▸ **Task requirements**: All lines holding the word "side" are to be copied from the records beneath.

▸ **Data to process**:
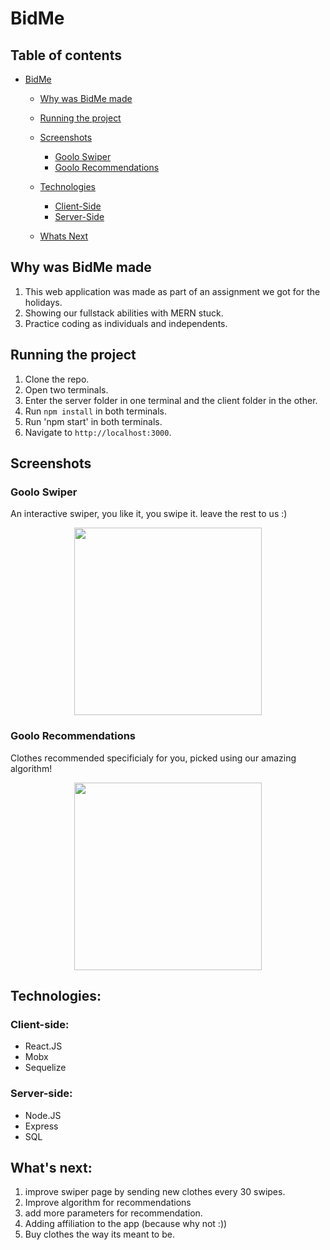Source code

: # BidMe 


## Table of contents 
- [BidMe](#bid-me)
  - [Why was BidMe made](#Why-was-BidMe-made)
  - [Running the project](#running-the-project)
  - [Screenshots](#screenshots)
    + [Goolo Swiper](#Goolo-Swiper)
    + [Goolo Recommendations](#Goolo-Recommendations)


  - [Technologies](#technologies)
    + [Client-Side](#client-side)
    + [Server-Side](#server-side)
  - [Whats Next](#whats-next)
  
## Why was BidMe made

1. This web application was made as part of an assignment we got for the holidays.  
2. Showing our fullstack abilities with MERN stuck.
3. Practice coding as individuals and independents.

## Running the project

1. Clone the repo.
2. Open two terminals.
3. Enter the server folder in one terminal and the client folder in the other.
4. Run `npm install` in both terminals.
4. Run 'npm start' in both terminals.
5. Navigate to `http://localhost:3000`.

## Screenshots

### Goolo Swiper
An interactive swiper, you like it, you swipe it.
leave the rest to us :)

<p align="center"><img src="./ImgsForReadMe/Swiper-screenshot.png" width="300" /></p>


### Goolo Recommendations
Clothes recommended specificialy for you,
picked using our amazing algorithm!

<p align="center"><img src="./ImgsForReadMe/Reccomendations-screenshot.png" width="300" /></p>

## Technologies:

### Client-side:
* React.JS
* Mobx
* Sequelize

### Server-side:
* Node.JS
* Express
* SQL

## What's next:
1. improve swiper page by sending new clothes every 30 swipes.
2. Improve algorithm for recommendations
3. add more parameters for recommendation. 
3. Adding affiliation to the app (because why not :))
4. Buy clothes the way its meant to be. 
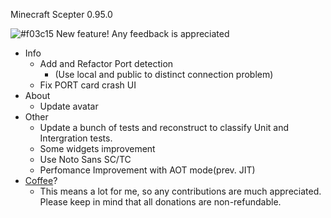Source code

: Minecraft Scepter 0.95.0

![#f03c15](https://placehold.it/15/f03c15/000000?text=+) New feature! Any feedback is appreciated

* Info
    - Add and Refactor Port detection
      * (Use local and public to distinct connection problem)
    - Fix PORT card crash UI
* About
    - Update avatar
* Other
    - Update a bunch of tests and reconstruct to classify Unit and Intergration tests.
    - Some widgets improvement
    - Use Noto Sans SC/TC
    - Perfomance Improvement with AOT mode(prev. JIT)
* [Coffee](http://bit.ly/minecraftscepterdonation_en)?
    -  This means a lot for me, so any contributions are much appreciated. Please keep in mind that all donations are non-refundable.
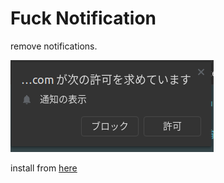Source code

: # Fuck Notification

remove notifications.

![](screenshot.png)

install from [here](https://github.com/shosatojp/fuck-notification/raw/master/main.user.js)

▸ **Task solution**:
    + [Client-Side](#client-side)
    + [Server-Side](#server-side)
### Client-side:
### Server-side:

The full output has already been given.